Он имел в виду книги, привезенные нами при поступлении в крепость и после многих хлопот принятые в библиотеку, возможно, что без предварительного представления списка их петербургским властям.
Совет был хорош, и все последовали ему. Все, кроме одного.
Директор департамента полиции Петр Николаевич Дурново, так как на этот раз это был он, благополучно следовал от одного заключенного к другому. Вот он входит в камеру номера 28-го, к Сергею Иванову. На опущенной койке лежит книга; Дурново берет ее.
— Гм… Гм… — мычит он. — «История Великой французской революции» Минье!
И по выходе из камеры выражает смотрителю и коменданту удивление, что подобные книги допущены к обращению в тюрьме. Затем делает распоряжение рассмотреть библиотечный каталог и изъять все имеющее какую-нибудь связь с общественными и политическими взглядами заключенных.

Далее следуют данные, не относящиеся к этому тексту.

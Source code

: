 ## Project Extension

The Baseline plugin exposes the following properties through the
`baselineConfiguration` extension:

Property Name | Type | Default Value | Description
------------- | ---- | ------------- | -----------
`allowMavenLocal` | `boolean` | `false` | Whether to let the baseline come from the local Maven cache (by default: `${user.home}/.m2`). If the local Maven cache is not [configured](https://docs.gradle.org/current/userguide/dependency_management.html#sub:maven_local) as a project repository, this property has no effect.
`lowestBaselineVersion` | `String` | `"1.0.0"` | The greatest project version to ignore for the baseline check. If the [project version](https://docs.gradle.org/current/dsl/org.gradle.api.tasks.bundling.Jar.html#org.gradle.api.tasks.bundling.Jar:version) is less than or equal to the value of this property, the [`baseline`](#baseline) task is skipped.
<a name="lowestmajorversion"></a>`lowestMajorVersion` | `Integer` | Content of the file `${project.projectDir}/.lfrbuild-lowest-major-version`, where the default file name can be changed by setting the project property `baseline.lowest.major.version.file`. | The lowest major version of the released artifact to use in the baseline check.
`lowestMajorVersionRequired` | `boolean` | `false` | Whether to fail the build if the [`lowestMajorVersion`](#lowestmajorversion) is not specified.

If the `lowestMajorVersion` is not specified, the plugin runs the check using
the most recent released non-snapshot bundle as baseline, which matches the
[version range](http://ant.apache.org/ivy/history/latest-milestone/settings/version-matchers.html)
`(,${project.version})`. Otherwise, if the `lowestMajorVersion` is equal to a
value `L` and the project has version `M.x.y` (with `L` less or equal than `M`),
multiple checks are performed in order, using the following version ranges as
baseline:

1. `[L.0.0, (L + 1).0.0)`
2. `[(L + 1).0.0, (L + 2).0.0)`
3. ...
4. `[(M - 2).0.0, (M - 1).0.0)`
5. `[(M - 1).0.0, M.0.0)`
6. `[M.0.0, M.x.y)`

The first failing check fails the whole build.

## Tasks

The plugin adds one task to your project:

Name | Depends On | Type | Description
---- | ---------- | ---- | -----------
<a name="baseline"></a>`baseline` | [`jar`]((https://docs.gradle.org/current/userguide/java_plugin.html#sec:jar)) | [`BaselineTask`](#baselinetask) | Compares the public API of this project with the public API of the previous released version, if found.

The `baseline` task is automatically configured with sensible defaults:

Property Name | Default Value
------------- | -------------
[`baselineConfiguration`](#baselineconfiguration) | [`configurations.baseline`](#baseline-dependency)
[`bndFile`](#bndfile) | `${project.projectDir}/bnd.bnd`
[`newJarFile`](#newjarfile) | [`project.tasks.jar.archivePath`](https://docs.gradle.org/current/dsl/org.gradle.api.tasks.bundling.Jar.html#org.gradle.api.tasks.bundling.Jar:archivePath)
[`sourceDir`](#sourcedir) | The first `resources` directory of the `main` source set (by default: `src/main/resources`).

35 книг, лучших в нашей маленькой библиотеке, которая одна поддерживала в нас работу мысли, были изъяты из употребления: Мотлей — «История революции в Нидерландах» (2 тома); Гервинус — «История XIX столетия» (5 томов); Спенсер — «Социология» и его же — «Изучение социологии»; Маудсли — «Тело и дух» (на английском языке); биография Линкольна; История междоусобной войны в Соединенных Штатах; Писарев (один том) и др.
Это были как раз книги, привезенные нами с собой, — самое ценное, чем мы располагали. Теперь эти дорогие для нас книги, уже раз принятые, подвергались опале и запрещению. Нас лишали единственного духовного достояния, и не было гарантии, что за одним изъятием не последуют и другие. Это был моральный ущерб, и он всколыхнул всю тюрьму.
Незадолго перед тем некоторые товарищи, особенно жаждавшие бесед с другими, открыли, что водосточные трубы камер не изолированы для каждой из них в отдельности, но прерваны только в четырех местах, так что, опорожнив их, заключенные каждой отдельной части могли слышать друг друга и говорить между собой, как это делалось в Петербурге в доме предварительного заключения. Так образовалось четыре клуба, и по поводу отнятых книг явилась возможность сговора в каждом из них. А сношения клубов между собой происходили посредством стука через коридор — способ для сговора крайне несовершенный, хотя в то время, при смотрителе Федорове, стук уже не вызывал репрессий.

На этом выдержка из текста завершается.